Employees of the Moldovan government were linked to some of the activity, the California-based social media company said. Authorities in Chisnau, capital of the tiny former Soviet republic, denied knowledge.

Facebook said it dismantled scores of pages and accounts designed to look like independent opinion pages and to impersonate a local fact-checking organization ahead of Moldova’s elections later this month.

“So they created this feedback loop,” Nathaniel Gleicher, Facebook’s head of cybersecurity policy, told reporters in Brussels. “We did assess that there were links between some of that activity and individuals associated with the Moldovan government.”

The government said it welcomed any initiative to combat “fake news”, saying it did not check the private accounts of its more than 200,000 state employees.

“They have different political views and opinions, and the state is obliged to maintain the boundary between fighting the phenomenon of Fake News and guaranteeing the freedom of expression for citizens,” it said.

Facebook said it removed 168 accounts, 28 pages and eight Instagram accounts involved in “inauthentic behavior.” Some 54,000 accounts followed at least one of these Facebook pages.

The owners of pages and accounts typically posted about local news and political issues such as requirements for Russian- or English-language education and potential reunification with Romania, the company said.

Guarding elections

Facebook stepped up efforts to combat disinformation, including accounts in Russia, Iran and Indonesia, over the last year after coming under public scrutiny for not doing enough to stem the spread extremism and propaganda online.

The vulnerabilities exposed in Moldova, sandwiched between EU member Romania and Ukraine on the fringes of the bloc, were a warning ahead of polls in neighboring Ukraine and for the European legislature.

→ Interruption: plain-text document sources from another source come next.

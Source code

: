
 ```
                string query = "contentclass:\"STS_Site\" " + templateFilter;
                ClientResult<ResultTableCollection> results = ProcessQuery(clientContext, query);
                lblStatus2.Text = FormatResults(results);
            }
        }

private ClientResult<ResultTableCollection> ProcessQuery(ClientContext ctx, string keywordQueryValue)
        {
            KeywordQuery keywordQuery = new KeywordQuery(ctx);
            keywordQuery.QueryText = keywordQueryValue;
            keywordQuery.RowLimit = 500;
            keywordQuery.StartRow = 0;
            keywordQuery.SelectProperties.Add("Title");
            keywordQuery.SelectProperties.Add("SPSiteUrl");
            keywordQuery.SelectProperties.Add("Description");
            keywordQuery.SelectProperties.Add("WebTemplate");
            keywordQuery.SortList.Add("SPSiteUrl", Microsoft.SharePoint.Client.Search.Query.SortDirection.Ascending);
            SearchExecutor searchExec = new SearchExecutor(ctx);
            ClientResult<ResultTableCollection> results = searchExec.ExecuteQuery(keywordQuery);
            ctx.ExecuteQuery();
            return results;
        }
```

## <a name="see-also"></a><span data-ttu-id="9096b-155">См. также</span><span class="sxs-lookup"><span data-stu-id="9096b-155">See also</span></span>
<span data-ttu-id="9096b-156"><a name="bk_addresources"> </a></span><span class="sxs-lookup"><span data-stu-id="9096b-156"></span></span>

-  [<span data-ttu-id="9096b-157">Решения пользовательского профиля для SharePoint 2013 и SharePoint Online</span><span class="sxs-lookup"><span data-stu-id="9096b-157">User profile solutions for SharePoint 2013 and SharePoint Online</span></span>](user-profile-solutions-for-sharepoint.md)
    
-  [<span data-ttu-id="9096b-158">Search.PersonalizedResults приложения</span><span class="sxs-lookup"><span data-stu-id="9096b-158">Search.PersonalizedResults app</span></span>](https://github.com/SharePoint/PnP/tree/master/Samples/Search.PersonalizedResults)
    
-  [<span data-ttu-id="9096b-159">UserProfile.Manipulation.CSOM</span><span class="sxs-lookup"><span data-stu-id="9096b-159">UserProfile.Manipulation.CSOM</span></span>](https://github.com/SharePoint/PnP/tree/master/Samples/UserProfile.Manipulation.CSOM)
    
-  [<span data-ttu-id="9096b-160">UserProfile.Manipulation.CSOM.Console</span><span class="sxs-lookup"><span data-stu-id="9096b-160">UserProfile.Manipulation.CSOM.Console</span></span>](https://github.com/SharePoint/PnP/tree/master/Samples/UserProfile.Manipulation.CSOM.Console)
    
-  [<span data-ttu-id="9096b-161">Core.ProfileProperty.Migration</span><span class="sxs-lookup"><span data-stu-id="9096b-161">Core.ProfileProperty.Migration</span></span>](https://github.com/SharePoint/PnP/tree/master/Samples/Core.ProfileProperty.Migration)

The European Union has pushed tech companies to do more to stop what it fears are Russian attempts to undermine Western democracies with disinformation campaigns that sow division. Russia has repeatedly denied any such actions.

The sheer perception of manipulation can damage polls, Gleicher warned. “We are starting to see actors try to create the impression that there is manipulation without owning lots and lots of accounts,” he said.

“We already have the teams up and running and focused on the European parliamentary elections and that is only going to grow as the elections get closer and the pace of threats increases.”

Dogged by scandal, Moldova’s pro-Western government has failed to lift low living standards. That has driven many voters towards the Socialists, who favor closer ties with Russia.

The European Parliament called Moldova a “state captured by oligarchic interests” in November, and there are concerns whether the parliamentary election on February 24 will be fair. The election is likely to produce a hung parliament, which could set the scene for months of wrangling or possibly further elections.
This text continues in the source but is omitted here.